全員がスーツでネクタイとびしっときめていて、とてもひきたっています。
相手の幹事らしき方によると「コスプレです」とのこと。服装だけはきめて
こようと話し合ったそうです。学生時代は学生の囲碁大会をお世話する係で
今回は試合で頑張るとのこと。対戦内容は、かなりいい勝負だったとおもいますが、
力およばず2-3で負け。
負けた3戦はいずれも勝つチャンスがあっただけに残念な結果でした。
二回戦 府中ふれんど
その名のとおり、Friendlyな表情の方でした。府中の某碁会所さんの集まりらしいです。

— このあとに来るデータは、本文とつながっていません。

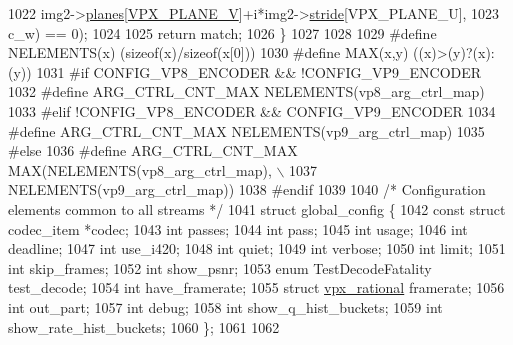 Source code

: \begin{DoxyCodeInclude}
{{{{{{{{{{{{{{{{{{{{{{{{{{{1022                      img2->\hyperlink{structvpx__image_ab6258308ba7a5f4a113348120e20e2ce}{planes}[\hyperlink{vpx__image_8h_aca9436ec761457cc6d2e356e0ac2fd23}{VPX\_PLANE\_V}]+i*img2->\hyperlink{structvpx__image_ac9c7b83e3eea44cb680956f90dc789cf}{stride}[VPX\_PLANE\_U],
1023                      c\_w) == 0);
1024 
1025   \textcolor{keywordflow}{return} match;
1026 \}
1027 
1028 
1029 \textcolor{preprocessor}{#define NELEMENTS(x) (sizeof(x)/sizeof(x[0]))}
1030 \textcolor{preprocessor}{#define MAX(x,y) ((x)>(y)?(x):(y))}
1031 \textcolor{preprocessor}{#if CONFIG\_VP8\_ENCODER && !CONFIG\_VP9\_ENCODER}
1032 \textcolor{preprocessor}{#define ARG\_CTRL\_CNT\_MAX NELEMENTS(vp8\_arg\_ctrl\_map)}
1033 \textcolor{preprocessor}{#elif !CONFIG\_VP8\_ENCODER && CONFIG\_VP9\_ENCODER}
1034 \textcolor{preprocessor}{#define ARG\_CTRL\_CNT\_MAX NELEMENTS(vp9\_arg\_ctrl\_map)}
1035 \textcolor{preprocessor}{#else}
1036 \textcolor{preprocessor}{#define ARG\_CTRL\_CNT\_MAX MAX(NELEMENTS(vp8\_arg\_ctrl\_map), \(\backslash\)}
1037 \textcolor{preprocessor}{                             NELEMENTS(vp9\_arg\_ctrl\_map))}
1038 \textcolor{preprocessor}{#endif}
1039 
1040 \textcolor{comment}{/* Configuration elements common to all streams */}
1041 \textcolor{keyword}{struct }global\_config \{
1042   \textcolor{keyword}{const} \textcolor{keyword}{struct }codec\_item  *codec;
1043   \textcolor{keywordtype}{int}                       passes;
1044   \textcolor{keywordtype}{int}                       pass;
1045   \textcolor{keywordtype}{int}                       usage;
1046   \textcolor{keywordtype}{int}                       deadline;
1047   \textcolor{keywordtype}{int}                       use\_i420;
1048   \textcolor{keywordtype}{int}                       quiet;
1049   \textcolor{keywordtype}{int}                       verbose;
1050   \textcolor{keywordtype}{int}                       limit;
1051   \textcolor{keywordtype}{int}                       skip\_frames;
1052   \textcolor{keywordtype}{int}                       show\_psnr;
1053   \textcolor{keyword}{enum} TestDecodeFatality   test\_decode;
1054   \textcolor{keywordtype}{int}                       have\_framerate;
1055   \textcolor{keyword}{struct }\hyperlink{structvpx__rational}{vpx\_rational}       framerate;
1056   \textcolor{keywordtype}{int}                       out\_part;
1057   \textcolor{keywordtype}{int}                       debug;
1058   \textcolor{keywordtype}{int}                       show\_q\_hist\_buckets;
1059   \textcolor{keywordtype}{int}                       show\_rate\_hist\_buckets;
1060 \};
1061 
1062 
}}}}}}}}}}}}}}}}}}}}}}}}}}}
\end{DoxyCodeInclude}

やさしそうなおじさんが、意外に強くてこちらの選手が負けていました。
それなりの接戦だったものの、3-2で勝利!
終了後、3将の高齢のおじさんがAlphaGoの話題をもちだしてきてイーセドルが
勝った一局についてAlphaGoはこうすればよかったんだとかなり長い時間、
碁盤に並べて強調してました。

IBMの他の3チームは午前中の2試合はいずれも全勝!と聞いて、もはや我々は
捨て石という気分で午後の対局を楽しみました。
三回戦 早稲田大学 OB
早稲田大学囲碁部のOBさんらしいです。これは強そう、、会場に来ていた情報通の方
によると、上はすごいレベルで下は勝負だそうです。
私の対戦相手は、序盤おちついたうちまわし
だったものの中盤、終盤とみだれにみだれて、かなり悔しがっておられました。
早稲田OBの上位のほうはそもそも顔つきが違う、、もう強そうなんてもんじゃない。
そして、その顔のとおり実力も数段上でした。結局、2-3で負け。
四回戦 まーくんファンクラブ
元楽天の投手、田中まーくんのファンクラブですか?と聞くと、いえ、違います。
5将の方がまーくんと呼ばれていて、彼のファンクラブということになってます。
すると、その5将のイケメンフェイスのまーくん、、
「チーム名を聞かれるたびに恥ずかしいおもいをするんだけど。。」と苦笑い。
私の対戦相手は天元の周囲にいきなりダイヤモンド布陣を作るユニーク布石

その後、おもしろい勝負になったものの、薄くなった大石をしのぎそこなって負け。。
大石なので死にようがないと油断しました。全体も1-4で敗戦となりました。
恐れ多い!?無差別クラスですが手強い碁のうち手の方と対戦できて良かったです。
個人的にも2勝2敗となり、負けた2局もかなり手応えがあって少なくとも完敗では
なかったのが救いです。
岸原記
[Aクラス:IBM碁朗丸]
2016年度第12回オールアマ囲碁団体戦(3月20日)の自戦記を送付いたします。
Aクラス出場のIBM碁朗丸チーム 出場33チーム
メンバー 吉田(嶽)5P、徳田 5P 高本 4P
鈴木(武)4P、中原 4P
1回戦 対 チーム橋本 4−1
相手は橋本の碁会所仲間 相手は3Pで私の白番
足早な布石で地合い大差のリード、弱石を補強すれば
勝ちだったが、捨てても地合いが良いという判断が
誤りで初戦を落とした。チームは他の4人が勝ち、4−1
でチームの緒戦を飾った。
2回戦 対 府中フレンドB 5−0
相手は1回戦同様年寄りチーム。相手は3Pで再び白番。
序盤に2手も緩着がでて、黒石は伸びを欠き、目の無い石
ができて大優勢、大石は活かしてが、地合い大差で中押勝。
チームも5−0で大勝利、
3回戦 対 NEC2 1−4
相手は40代の打ち盛り、強そう。4Pで互先 握って白番
2隅小目からの大ケイマジマリをゆるし、辺で勝負に出た。
相手は必死に白の薄味をついてくる。重大な勝負どころで
ヨセの手が出て、黒の大石を獲り、快勝。
しかし、チームは勝ったのは私だけ、1−4で敗れた。
1−4での敗戦は痛く枠抜けはここで諦めざるを得なかった。
4回戦 対 さくらエンジニアリング 5−0
日大OBを中心とするチーム。相手は3P私の白番
得意とする足早な布石で、局面をリード、
難しいところも出ず、完勝。チームも5−0で勝利。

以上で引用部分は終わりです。